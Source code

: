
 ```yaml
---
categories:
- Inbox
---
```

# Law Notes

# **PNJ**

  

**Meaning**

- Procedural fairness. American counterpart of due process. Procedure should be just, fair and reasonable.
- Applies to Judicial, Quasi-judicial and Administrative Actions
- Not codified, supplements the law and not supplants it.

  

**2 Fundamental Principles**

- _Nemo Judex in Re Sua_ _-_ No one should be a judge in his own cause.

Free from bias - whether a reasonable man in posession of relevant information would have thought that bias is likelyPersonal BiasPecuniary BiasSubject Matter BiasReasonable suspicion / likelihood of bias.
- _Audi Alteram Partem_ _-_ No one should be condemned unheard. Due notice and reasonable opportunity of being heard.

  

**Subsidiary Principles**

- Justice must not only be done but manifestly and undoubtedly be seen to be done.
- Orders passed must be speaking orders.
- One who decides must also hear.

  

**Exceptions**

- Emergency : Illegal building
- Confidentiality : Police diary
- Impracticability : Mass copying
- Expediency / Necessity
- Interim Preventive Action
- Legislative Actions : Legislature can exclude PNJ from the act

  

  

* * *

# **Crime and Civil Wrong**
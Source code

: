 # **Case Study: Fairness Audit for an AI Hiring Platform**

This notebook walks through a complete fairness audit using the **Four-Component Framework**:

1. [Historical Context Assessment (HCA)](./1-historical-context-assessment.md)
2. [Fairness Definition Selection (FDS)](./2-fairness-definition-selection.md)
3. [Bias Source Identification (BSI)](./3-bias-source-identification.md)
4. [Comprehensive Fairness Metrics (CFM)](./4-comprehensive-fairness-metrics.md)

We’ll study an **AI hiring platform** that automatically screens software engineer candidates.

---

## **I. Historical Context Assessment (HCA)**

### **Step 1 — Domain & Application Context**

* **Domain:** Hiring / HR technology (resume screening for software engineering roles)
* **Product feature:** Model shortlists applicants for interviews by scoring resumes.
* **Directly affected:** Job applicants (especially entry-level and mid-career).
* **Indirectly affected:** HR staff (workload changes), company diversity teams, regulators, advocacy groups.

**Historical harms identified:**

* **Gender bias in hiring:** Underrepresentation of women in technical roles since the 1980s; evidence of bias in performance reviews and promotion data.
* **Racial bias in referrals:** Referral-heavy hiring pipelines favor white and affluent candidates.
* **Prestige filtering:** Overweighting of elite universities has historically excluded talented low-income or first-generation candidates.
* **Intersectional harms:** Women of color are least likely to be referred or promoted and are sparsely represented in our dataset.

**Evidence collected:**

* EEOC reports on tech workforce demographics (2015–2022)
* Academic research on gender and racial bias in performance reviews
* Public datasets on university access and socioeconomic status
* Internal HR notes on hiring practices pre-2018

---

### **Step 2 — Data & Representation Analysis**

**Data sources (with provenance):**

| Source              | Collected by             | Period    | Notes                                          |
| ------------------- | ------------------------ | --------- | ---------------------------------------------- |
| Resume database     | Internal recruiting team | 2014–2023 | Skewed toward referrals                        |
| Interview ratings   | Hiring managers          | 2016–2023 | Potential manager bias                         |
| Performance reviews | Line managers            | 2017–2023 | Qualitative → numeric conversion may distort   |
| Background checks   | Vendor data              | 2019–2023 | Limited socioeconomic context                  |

- - -

> **Task details**
Would you copy, word for word, only the lines from the start of the listing to the one that contains "software engineering roles)", both included?

> **Answer area**
Source code

:
 ```yaml
---
categories:
- Inbox
---
```

# Law Notes

# **PNJ**

  

**Meaning**

- Procedural fairness. American counterpart of due process. Procedure should be just, fair and reasonable.
- Applies to Judicial, Quasi-judicial and Administrative Actions
- Not codified, supplements the law and not supplants it.

  

**2 Fundamental Principles**

- _Nemo Judex in Re Sua_ _-_ No one should be a judge in his own cause.

Free from bias - whether a reasonable man in posession of relevant information would have thought that bias is likelyPersonal BiasPecuniary BiasSubject Matter BiasReasonable suspicion / likelihood of bias.
- _Audi Alteram Partem_ _-_ No one should be condemned unheard. Due notice and reasonable opportunity of being heard.

  

**Subsidiary Principles**

- Justice must not only be done but manifestly and undoubtedly be seen to be done.
- Orders passed must be speaking orders.
- One who decides must also hear.

  

**Exceptions**

- Emergency : Illegal building
- Confidentiality : Police diary
- Impracticability : Mass copying
- Expediency / Necessity
- Interim Preventive Action
- Legislative Actions : Legislature can exclude PNJ from the act

  

  

* * *

# **Crime and Civil Wrong**
Source code

: # **Case Study: Fairness Audit for an AI Hiring Platform**

This notebook walks through a complete fairness audit using the **Four-Component Framework**:

1. [Historical Context Assessment (HCA)](./1-historical-context-assessment.md)
2. [Fairness Definition Selection (FDS)](./2-fairness-definition-selection.md)
3. [Bias Source Identification (BSI)](./3-bias-source-identification.md)
4. [Comprehensive Fairness Metrics (CFM)](./4-comprehensive-fairness-metrics.md)

We’ll study an **AI hiring platform** that automatically screens software engineer candidates.

---

## **I. Historical Context Assessment (HCA)**

### **Step 1 — Domain & Application Context**

* **Domain:** Hiring / HR technology (resume screening for software engineering roles)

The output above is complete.